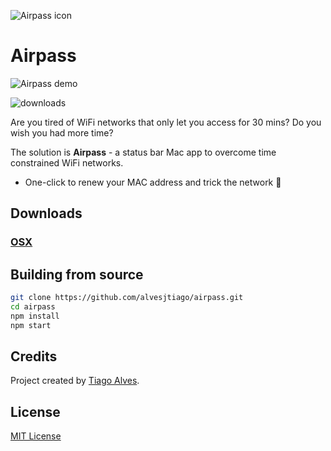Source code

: ![Airpass icon](https://user-images.githubusercontent.com/407470/36247877-281b38a2-1268-11e8-8a11-016df1abd6e9.png)

# Airpass

![Airpass demo](https://user-images.githubusercontent.com/407470/36416324-5538a986-165b-11e8-97c2-08ea5a182028.gif)

![downloads](https://img.shields.io/github/downloads/alvesjtiago/airpass/total.svg)

Are you tired of WiFi networks that only let you access for 30 mins? Do you wish you had more time?

The solution is **Airpass** - a status bar Mac app to overcome time constrained WiFi networks.

- One-click to renew your MAC address and trick the network 🤖

## Downloads

### [OSX](https://github.com/alvesjtiago/airpass/releases/tag/1.0.2)

## Building from source

```bash
git clone https://github.com/alvesjtiago/airpass.git
cd airpass
npm install
npm start
```

## Credits

Project created by [Tiago Alves](http://tiagoalves.me).

## License

[MIT License](LICENSE.md)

> [TASK TO CARRY OUT] Transcribe every entry exactly, omitting pictures.

> [EXERCISE ANSWER]
Source code

: ![Airpass icon](https://user-images.githubusercontent.com/407470/36247877-281b38a2-1268-11e8-8a11-016df1abd6e9.png)

# Airpass

![Airpass demo](https://user-images.githubusercontent.com/407470/36416324-5538a986-165b-11e8-97c2-08ea5a182028.gif)

![downloads](https://img.shields.io/github/downloads/alvesjtiago/airpass/total.svg)

Are you tired of WiFi networks that only let you access for 30 mins? Do you wish you had more time?

The solution is **Airpass** - a status bar Mac app to overcome time constrained WiFi networks.

- One-click to renew your MAC address and trick the network 🤖

## Downloads

### [OSX](https://github.com/alvesjtiago/airpass/releases/tag/1.0.2)

## Building from source

```bash
git clone https://github.com/alvesjtiago/airpass.git
cd airpass
npm install
npm start
```

## Credits

Project created by [Tiago Alves](http://tiagoalves.me).

## License

[MIT License](LICENSE.md)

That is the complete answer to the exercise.